Ashley’s six weeks on bed rest turned into six hours. Identical twins Knox and Steele Fant were born via an emergency cesarean section. Knox weighed in at 2 pounds and 4 ounces; Steele was a little bulkier at 2 pounds and 9 ounces. It was Ashley’s 30th birthday.

Fortunately, Ashley’s husband Jonathan had made it back just in time and was able to take some photos of the boys as they were whisked off to the hospital’s Level IIIB Neonatal Intensive Care Unit for close monitoring and breathing assistance. Ashley’s first glimpse of her sons would be through the pictures her husband had taken and she wouldn’t get to hold either of them until their one-week birthday.

Steele was a good feeder and grower, and Ashley and Jonathan came to call him their little linebacker. Knox, on the other hand, gave the couple a few scares. Early on, he wasn’t producing enough white blood cells and required several blood transfusions. The NICU staff had prepared the couple for this possibility and explained the procedure thoroughly to them.

“Nurse Shellie Everhart became an amazing ally for us especially during the early days,” Ashley said. “She gave me a big hug and really tried to walk me through everything. Courtney Sanders got our boys adjoining PODS so we didn’t have to choose between our two babies and could do Kangaroo time together as a family. She also gave me the most wonderful gift. The day I had to go back to work, I got to the hospital around 4:45 a.m. Courtney had moved the CPAP machines around so that I could hold both of my children together for the first time. They were six weeks old and hadn’t met each other yet. For the rest of my life I will never forget that moment. There was nothing better for the soul.”
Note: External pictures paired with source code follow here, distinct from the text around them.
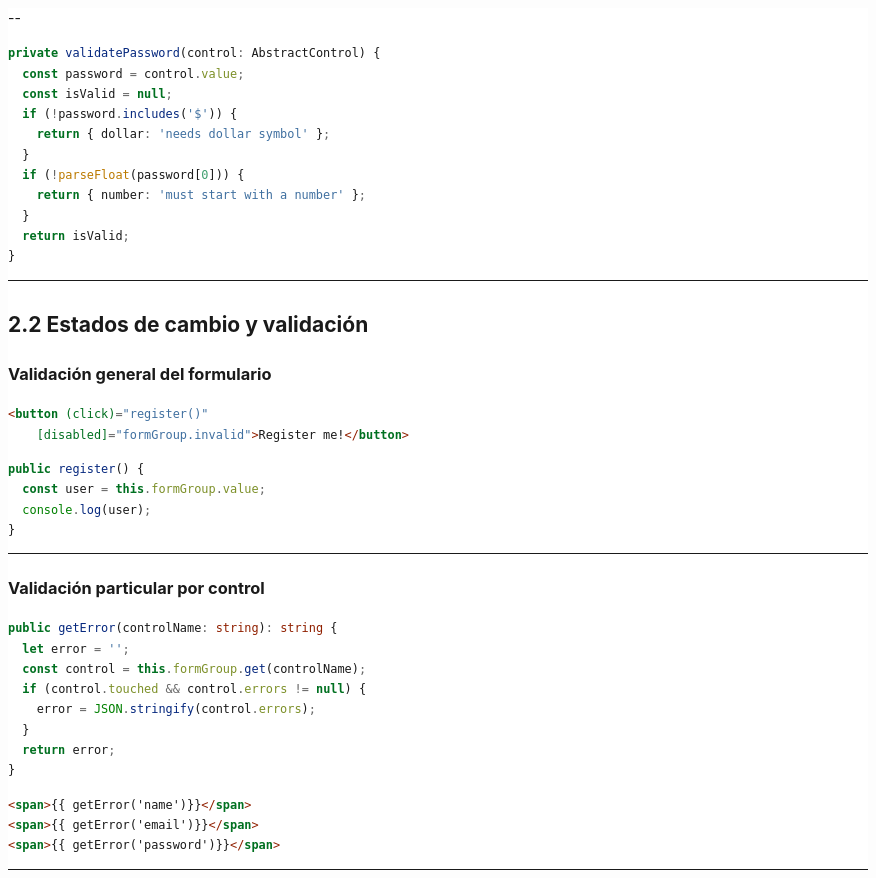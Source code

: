 --

```typescript
private validatePassword(control: AbstractControl) {
  const password = control.value;
  const isValid = null;
  if (!password.includes('$')) {
    return { dollar: 'needs dollar symbol' };
  }
  if (!parseFloat(password[0])) {
    return { number: 'must start with a number' };
  }
  return isValid;
}
```

---

## 2.2 Estados de cambio y validación

### Validación general del formulario

```html
<button (click)="register()"
    [disabled]="formGroup.invalid">Register me!</button>
```

```typescript
public register() {
  const user = this.formGroup.value;
  console.log(user);
}
```

---

### Validación particular por control

```typescript
public getError(controlName: string): string {
  let error = '';
  const control = this.formGroup.get(controlName);
  if (control.touched && control.errors != null) {
    error = JSON.stringify(control.errors);
  }
  return error;
}
```

```html
<span>{{ getError('name')}}</span>
<span>{{ getError('email')}}</span>
<span>{{ getError('password')}}</span>
```

---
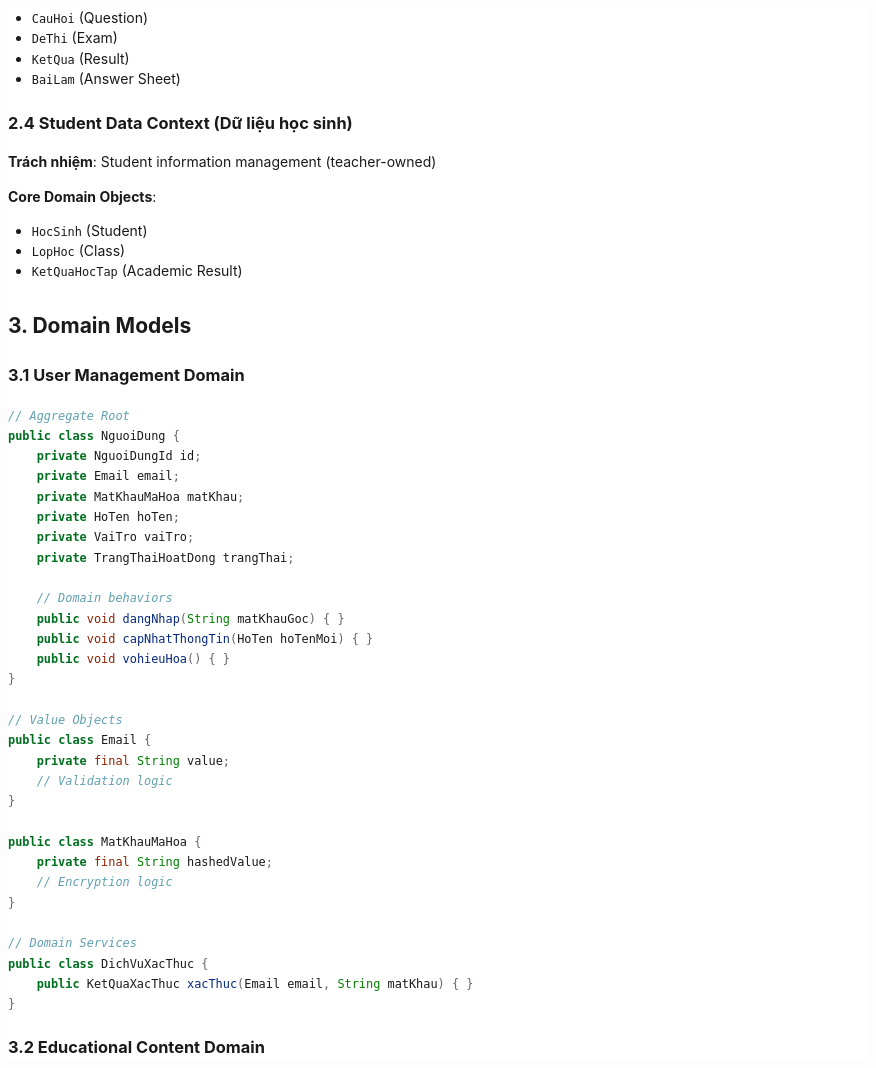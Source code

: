 - `CauHoi` (Question)
- `DeThi` (Exam)
- `KetQua` (Result)
- `BaiLam` (Answer Sheet)

### 2.4 Student Data Context (Dữ liệu học sinh)

**Trách nhiệm**: Student information management (teacher-owned)

**Core Domain Objects**:

- `HocSinh` (Student)
- `LopHoc` (Class)
- `KetQuaHocTap` (Academic Result)

## 3. Domain Models

### 3.1 User Management Domain

```java
// Aggregate Root
public class NguoiDung {
    private NguoiDungId id;
    private Email email;
    private MatKhauMaHoa matKhau;
    private HoTen hoTen;
    private VaiTro vaiTro;
    private TrangThaiHoatDong trangThai;
    
    // Domain behaviors
    public void dangNhap(String matKhauGoc) { }
    public void capNhatThongTin(HoTen hoTenMoi) { }
    public void vohieuHoa() { }
}

// Value Objects
public class Email {
    private final String value;
    // Validation logic
}

public class MatKhauMaHoa {
    private final String hashedValue;
    // Encryption logic
}

// Domain Services
public class DichVuXacThuc {
    public KetQuaXacThuc xacThuc(Email email, String matKhau) { }
}
```

### 3.2 Educational Content Domain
“Mary Wikenhofer and Laura Grubbs were great advocates for our family in the NICU as well. I knew when I had to be at work, those two nurses were loving on the boys. And besides dealing with checklists, the lactation specialist helped me figure out feeding and pumping schedules. But the one thing I LOVED above all about Texas Health Plano was that the nurses really let us be hands on. I was constantly told that I knew my babies better than anyone and when we were there, the nurses had us do EVERYTHING we possibly could for the boys. Because of this, we felt well-prepared when we finally went home. These amazing people are such angels,” she added.